Goethe's Barometer

Goethe's Barometer is a very simple instrument and its readings are inaccurate.

Let us assume that p_a denotes the atmospheric pressure at the moment of filling the barometer with liquid and V_a denotes the volume of air in the bigger container at the same pressure. If the atmospheric pressure changes to the volume of p_x, the volume V_x (provided the temperature is constant) is:

V_x = p_aV_a/p_x

The difference in the volume DV is the amount of liquid by which the volume in the bigger container increases/ decreases and it is:

DV = V_x - V_a = (p_a/p_x - 1)V_a

which difference is balanced by the decrease/increase in the volume of the liquid in the other container. For example, we assume that the surface area in the bigger container is 50 times bigger than the surface area in the other one. If the level of liquid in the narrower container changes by for example 5 mm, it will change by 5/50 = 0.1 mm in the bigger one. Such a change is almost imperceptible. But we did not take into consideration the changes in temperature.

By contrast with Torriccelli barometer (see the picture), there is gas, not vacuum, in the closed part of Goethe's Barometer.
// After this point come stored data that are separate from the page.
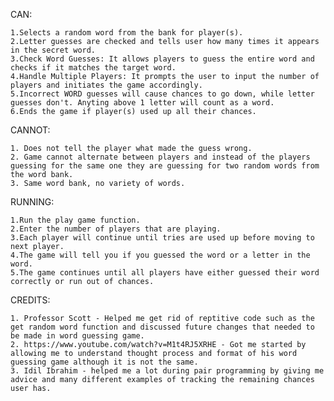 
CAN:

    1.Selects a random word from the bank for player(s).
    2.Letter guesses are checked and tells user how many times it appears in the secret word.
    3.Check Word Guesses: It allows players to guess the entire word and checks if it matches the target word.
    4.Handle Multiple Players: It prompts the user to input the number of players and initiates the game accordingly. 
    5.Incorrect WORD guesses will cause chances to go down, while letter guesses don't. Anyting above 1 letter will count as a word.
    6.Ends the game if player(s) used up all their chances. 
CANNOT:

    1. Does not tell the player what made the guess wrong.
    2. Game cannot alternate between players and instead of the players guessing for the same one they are guessing for two random words from the word bank.
    3. Same word bank, no variety of words.

RUNNING:
   
    1.Run the play game function.
    2.Enter the number of players that are playing.
    3.Each player will continue until tries are used up before moving to next player.
    4.The game will tell you if you guessed the word or a letter in the word.
    5.The game continues until all players have either guessed their word correctly or run out of chances.

CREDITS:

    1. Professor Scott - Helped me get rid of reptitive code such as the get random word function and discussed future changes that needed to be made in word guessing game.
    2. https://www.youtube.com/watch?v=M1t4RJ5XRHE - Got me started by allowing me to understand thought process and format of his word guessing game although it is not the same.
    3. Idil Ibrahim - helped me a lot during pair programming by giving me advice and many different examples of tracking the remaining chances user has.
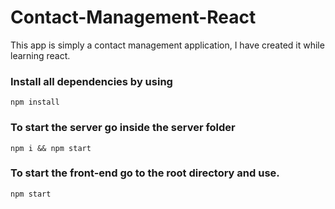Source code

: # Contact-Management-React
This app is simply a contact management application, I have created it while learning react.

### Install all dependencies by using 
    npm install
### To start the server go inside the server folder 
    npm i && npm start
### To start the front-end go to the root directory and use.
    npm start
    
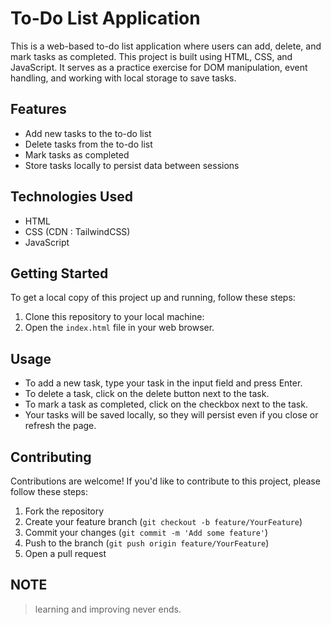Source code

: # To-Do List Application

This is a web-based to-do list application where users can add, delete, and mark tasks as completed. This project is built using HTML, CSS, and JavaScript. It serves as a practice exercise for DOM manipulation, event handling, and working with local storage to save tasks.

## Features

- Add new tasks to the to-do list
- Delete tasks from the to-do list
- Mark tasks as completed
- Store tasks locally to persist data between sessions

## Technologies Used

- HTML
- CSS (CDN : TailwindCSS)
- JavaScript

## Getting Started

To get a local copy of this project up and running, follow these steps:

1. Clone this repository to your local machine:
2. Open the `index.html` file in your web browser.

## Usage

- To add a new task, type your task in the input field and press Enter.
- To delete a task, click on the delete button next to the task.
- To mark a task as completed, click on the checkbox next to the task.
- Your tasks will be saved locally, so they will persist even if you close or refresh the page.

## Contributing

Contributions are welcome! If you'd like to contribute to this project, please follow these steps:

1. Fork the repository
2. Create your feature branch (`git checkout -b feature/YourFeature`)
3. Commit your changes (`git commit -m 'Add some feature'`)
4. Push to the branch (`git push origin feature/YourFeature`)
5. Open a pull request

## NOTE

> learning and improving never ends.
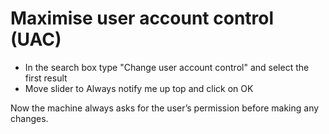 # Maximise user account control (UAC)

* In the search box type "Change user account control" and select the first result
* Move slider to Always notify me up top and click on OK

Now the machine always asks for the user’s permission before making any changes.
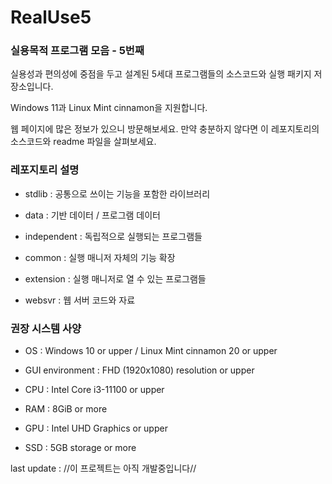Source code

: # RealUse5

### 실용목적 프로그램 모음 - 5번째

실용성과 편의성에 중점을 두고 설계된 5세대 프로그램들의 소스코드와 실행 패키지 저장소입니다.

Windows 11과 Linux Mint cinnamon을 지원합니다.

웹 페이지에 많은 정보가 있으니 방문해보세요. 만약 충분하지 않다면 이 레포지토리의 소스코드와 readme 파일을 살펴보세요.

### 레포지토리 설명

- stdlib : 공통으로 쓰이는 기능을 포함한 라이브러리

- data : 기반 데이터 / 프로그램 데이터

- independent : 독립적으로 실행되는 프로그램들

- common : 실행 매니저 자체의 기능 확장

- extension : 실행 매니저로 열 수 있는 프로그램들

- websvr : 웹 서버 코드와 자료

### 권장 시스템 사양

- OS : Windows 10 or upper / Linux Mint cinnamon 20 or upper

- GUI environment : FHD (1920x1080) resolution or upper

- CPU : Intel Core i3-11100 or upper

- RAM : 8GiB or more

- GPU : Intel UHD Graphics or upper

- SSD : 5GB storage or more

last update : //이 프로젝트는 아직 개발중입니다//
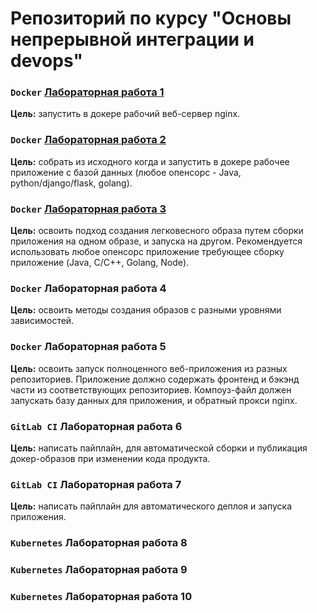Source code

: # Репозиторий по курсу "Основы непрерывной интеграции и devops"

### `Docker` [Лабораторная работа 1](lab01/README.md)
**Цель:** запустить в докере рабочий веб-сервер nginx.

### `Docker` [Лабораторная работа 2](lab02/README.md)
**Цель:** собрать из исходного когда и запустить в докере рабочее приложение с базой данных (любое опенсорс - Java, python/django/flask, golang).

### `Docker` [Лабораторная работа 3](lab03/README.md)
**Цель:** освоить подход создания легковесного образа путем сборки приложения на одном образе, и запуска на другом. Рекомендуется использовать любое опенсорс приложение требующее сборку приложение (Java, C/C++, Golang, Node).

### `Docker` Лабораторная работа 4
**Цель:** освоить методы создания образов с разными уровнями зависимостей.

### `Docker` Лабораторная работа 5
**Цель:** освоить запуск полноценного веб-приложения из разных репозиториев. Приложение должно содержать фронтенд и бэкэнд части из соответствующих репозиториев. Компоуз-файл должен запускать базу данных для приложения, и обратный прокси nginx.

### `GitLab CI` Лабораторная работа 6
**Цель:** написать пайплайн, для автоматической сборки и публикация докер-образов при изменении кода продукта.

### `GitLab CI` Лабораторная работа 7
**Цель:** написать пайплайн для автоматического деплоя и запуска приложения.

### `Kubernetes` Лабораторная работа 8

### `Kubernetes` Лабораторная работа 9

### `Kubernetes` Лабораторная работа 10
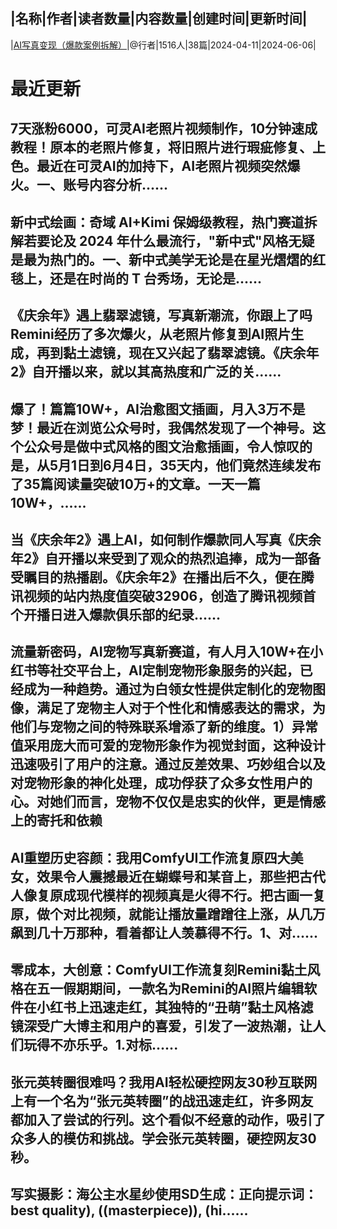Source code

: |名称|作者|读者数量|内容数量|创建时间|更新时间|
---
|[AI写真变现（爆款案例拆解）](https://xiaobot.net/p/Portrait?refer=0b133df9-27dc-423b-8101-639049001c13)|@行者|1516人|38篇|2024-04-11|2024-06-06|

# 最近更新
## 7天涨粉6000，可灵AI老照片视频制作，10分钟速成教程！原本的老照片修复，将旧照片进行瑕疵修复、上色。最近在可灵AI的加持下，AI老照片视频突然爆火。一、账号内容分析......
## 新中式绘画：奇域 AI+Kimi 保姆级教程，热门赛道拆解若要论及 2024 年什么最流行，"新中式"风格无疑是最为热门的。一、新中式美学无论是在星光熠熠的红毯上，还是在时尚的 T 台秀场，无论是......
## 《庆余年》遇上翡翠滤镜，写真新潮流，你跟上了吗Remini经历了多次爆火，从老照片修复到AI照片生成，再到黏土滤镜，现在又兴起了翡翠滤镜。《庆余年2》自开播以来，就以其高热度和广泛的关......
## 爆了！篇篇10W+，AI治愈图文插画，月入3万不是梦！最近在浏览公众号时，我偶然发现了一个神号。这个公众号是做中式风格的图文治愈插画，令人惊叹的是，从5月1日到6月4日，35天内，他们竟然连续发布了35篇阅读量突破10万+的文章。一天一篇10W+，......
## 当《庆余年2》遇上AI，如何制作爆款同人写真《庆余年2》自开播以来受到了观众的热烈追捧，成为一部备受瞩目的热播剧。《庆余年2》在播出后不久，便在腾讯视频的站内热度值突破32906，创造了腾讯视频首个开播日进入爆款俱乐部的纪录......
## 流量新密码，AI宠物写真新赛道，有人月入10W+在小红书等社交平台上，AI定制宠物形象服务的兴起，已经成为一种趋势。通过为白领女性提供定制化的宠物图像，满足了宠物主人对于个性化和情感表达的需求，为他们与宠物之间的特殊联系增添了新的维度。1）异常值采用庞大而可爱的宠物形象作为视觉封面，这种设计迅速吸引了用户的注意。通过反差效果、巧妙组合以及对宠物形象的神化处理，成功俘获了众多女性用户的心。对她们而言，宠物不仅仅是忠实的伙伴，更是情感上的寄托和依赖
## AI重塑历史容颜：我用ComfyUI工作流复原四大美女，效果令人震撼最近在蝴蝶号和某音上，那些把古代人像复原成现代模样的视频真是火得不行。把古画一复原，做个对比视频，就能让播放量蹭蹭往上涨，从几万飙到几十万那种，看着都让人羡慕得不行。1、对......
## 零成本，大创意：ComfyUI工作流复刻Remini黏土风格在五一假期期间，一款名为Remini的AI照片编辑软件在小红书上迅速走红，其独特的“丑萌”黏土风格滤镜深受广大博主和用户的喜爱，引发了一波热潮，让人们玩得不亦乐乎。1.对标......
## 张元英转圈很难吗？我用AI轻松硬控网友30秒互联网上有一个名为“张元英转圈”的战迅速走红，许多网友都加入了尝试的行列。这个看似不经意的动作，吸引了众多人的模仿和挑战。学会张元英转圈，硬控网友30秒。
## 写实摄影：海公主水星纱使用SD生成：正向提示词：best quality), ((masterpiece)), (hi......

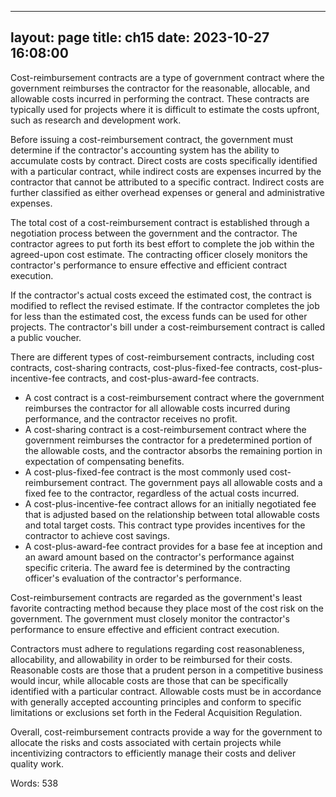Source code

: 
---
layout: page
title: ch15
date: 2023-10-27 16:08:00
---
Cost-reimbursement contracts are a type of government contract where the government reimburses the contractor for the reasonable, allocable, and allowable costs incurred in performing the contract. These contracts are typically used for projects where it is difficult to estimate the costs upfront, such as research and development work.

Before issuing a cost-reimbursement contract, the government must determine if the contractor's accounting system has the ability to accumulate costs by contract. Direct costs are costs specifically identified with a particular contract, while indirect costs are expenses incurred by the contractor that cannot be attributed to a specific contract. Indirect costs are further classified as either overhead expenses or general and administrative expenses.

The total cost of a cost-reimbursement contract is established through a negotiation process between the government and the contractor. The contractor agrees to put forth its best effort to complete the job within the agreed-upon cost estimate. The contracting officer closely monitors the contractor's performance to ensure effective and efficient contract execution.

If the contractor's actual costs exceed the estimated cost, the contract is modified to reflect the revised estimate. If the contractor completes the job for less than the estimated cost, the excess funds can be used for other projects. The contractor's bill under a cost-reimbursement contract is called a public voucher.

There are different types of cost-reimbursement contracts, including cost contracts, cost-sharing contracts, cost-plus-fixed-fee contracts, cost-plus-incentive-fee contracts, and cost-plus-award-fee contracts.

- A cost contract is a cost-reimbursement contract where the government reimburses the contractor for all allowable costs incurred during performance, and the contractor receives no profit.
- A cost-sharing contract is a cost-reimbursement contract where the government reimburses the contractor for a predetermined portion of the allowable costs, and the contractor absorbs the remaining portion in expectation of compensating benefits.
- A cost-plus-fixed-fee contract is the most commonly used cost-reimbursement contract. The government pays all allowable costs and a fixed fee to the contractor, regardless of the actual costs incurred.
- A cost-plus-incentive-fee contract allows for an initially negotiated fee that is adjusted based on the relationship between total allowable costs and total target costs. This contract type provides incentives for the contractor to achieve cost savings.
- A cost-plus-award-fee contract provides for a base fee at inception and an award amount based on the contractor's performance against specific criteria. The award fee is determined by the contracting officer's evaluation of the contractor's performance.

Cost-reimbursement contracts are regarded as the government's least favorite contracting method because they place most of the cost risk on the government. The government must closely monitor the contractor's performance to ensure effective and efficient contract execution.

Contractors must adhere to regulations regarding cost reasonableness, allocability, and allowability in order to be reimbursed for their costs. Reasonable costs are those that a prudent person in a competitive business would incur, while allocable costs are those that can be specifically identified with a particular contract. Allowable costs must be in accordance with generally accepted accounting principles and conform to specific limitations or exclusions set forth in the Federal Acquisition Regulation.

Overall, cost-reimbursement contracts provide a way for the government to allocate the risks and costs associated with certain projects while incentivizing contractors to efficiently manage their costs and deliver quality work.

Words: 538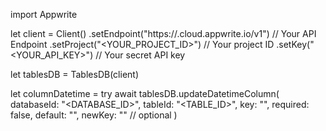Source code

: import Appwrite

let client = Client()
    .setEndpoint("https://<REGION>.cloud.appwrite.io/v1") // Your API Endpoint
    .setProject("<YOUR_PROJECT_ID>") // Your project ID
    .setKey("<YOUR_API_KEY>") // Your secret API key

let tablesDB = TablesDB(client)

let columnDatetime = try await tablesDB.updateDatetimeColumn(
    databaseId: "<DATABASE_ID>",
    tableId: "<TABLE_ID>",
    key: "",
    required: false,
    default: "",
    newKey: "" // optional
)

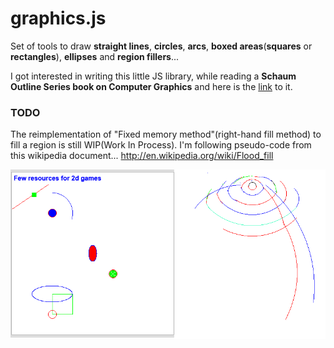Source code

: # graphics.js

Set of tools to draw **straight lines**, **circles**, **arcs**, **boxed areas**(**squares** or **rectangles**), **ellipses** and **region fillers**... 

I got interested in writing this little JS library, while reading a **Schaum Outline Series book on Computer Graphics** and here is the [link](https://www.abebooks.com/9780070503267/Schaums-Outline-Computer-Graphics-GORDON-0070503265/plp) to it. 

### TODO

The reimplementation of "Fixed memory method"(right-hand fill method) to fill a region is still WIP(Work In Process).
I'm following pseudo-code from this wikipedia document... http://en.wikipedia.org/wiki/Flood_fill


![Screenshot](screenshot.png) 
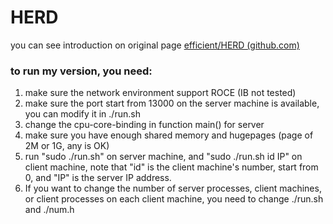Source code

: HERD
====

you can see introduction on original page [efficient/HERD (github.com)](https://github.com/efficient/HERD)

### to run my version, you need:

1. make sure the network environment support ROCE (IB not tested)
2. make sure the port start from 13000 on the server machine is available, you can modify it in ./run.sh
3. change the cpu-core-binding in function main() for server 
4. make sure you have enough shared memory and hugepages (page of 2M or 1G, any is OK)
5. run "sudo ./run.sh" on server machine, and "sudo ./run.sh id IP" on client machine, note that "id" is the client machine's number, start from 0, and "IP" is the server IP address.
6. If you want to change the number of server processes, client machines, or client processes on each client machine, you need to change ./run.sh and ./num.h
The rise of temperature causes the gas expansion in the closed part. This in turn (at a constant external pressure) changes the readings.

The barometer's inaccuracy can be attributed mostly to the fact that there is water inside it, not oil with low compressibility of vapour. The pressure of water vapour increases with temperature non-linearly, considerably faster than the pressure of gas (dry, so called perfect), see the psychrometer.